Objective: The role of sleep architecture in consolidation of memory has not been extensively investigated. In this study, the association of continuous positive airway pressure (CPAP) and sleep architecture and quality, and sleep disordered breathing on changes in memory are explored during the course of a 6 month clinical trial of CPAP or sham CPAP (APPLES). Methods: 848 participants had polysomnographic and memory assessments (Buschke Selective Reminding Test [Buschke] and Digit Symbol Substitution Test [DSST]) at baseline, CPAP/Sham CPAP titration, and the 2 and 6 month time points. Half were assigned to the CPAP and Sham CPAP groups respectively. Changes in performance on the Buschke and the DSST were analyzed over the course of the study between CPAP and Sham CPAP as well as in relationship to changes in sleep architecture, sleep quality and sleep disordered breathing (SDB).
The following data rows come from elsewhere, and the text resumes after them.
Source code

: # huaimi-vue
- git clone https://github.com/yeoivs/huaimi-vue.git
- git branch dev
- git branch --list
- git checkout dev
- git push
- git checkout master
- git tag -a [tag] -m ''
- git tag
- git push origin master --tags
Results: Sleep architecture, sleep quality and SDB improved in the CPAP group at 6 months; performance on the Buschke and DSST improved equally in both CPAP and Sham CPAP groups. There also were no significant correlations between changes in the amount or percentage of sleep stages between baseline and the 6 months, and corresponding changes in either the Buschke or the DSST. However, when stratified by the upper quartile and lower 3 quartiles, greater changes in the Buschke occurred over 6 months in the top quartile of total sleep time (5.7±7.3 vs. 4.0±6.8, p≤0.01) and amount of N3 sleep (55.9±7.7 vs. 53.6±8.9 min, p≤0.01). Those with more %N3 at 6 months scored better on the Buschke as well (55.9±7.8 vs. 53.6±8.9, p≤0.01). Borderline improvement in the DSST over 6 months was observed in the top quartiles of amount of N3 and %N3. Those in the top quartile of the amount of REM and %REM also showed greater improvement in the Buschke after 6 months. No differences were observed for the AHI, but those in the top quartile of oxygen desaturation had worse scores on the Buschke at 6 months. CPAP/Sham CPAP adherence did not impact 6 month Buschke or DSST performance. Conclusions: CPAP improved long-Term sleep duration, quality and architecture, but did not memory. However, large changes in REM and N3 sleep as well as moderate amounts of nocturnal hypoxemia are associated with changes in assessments of memory.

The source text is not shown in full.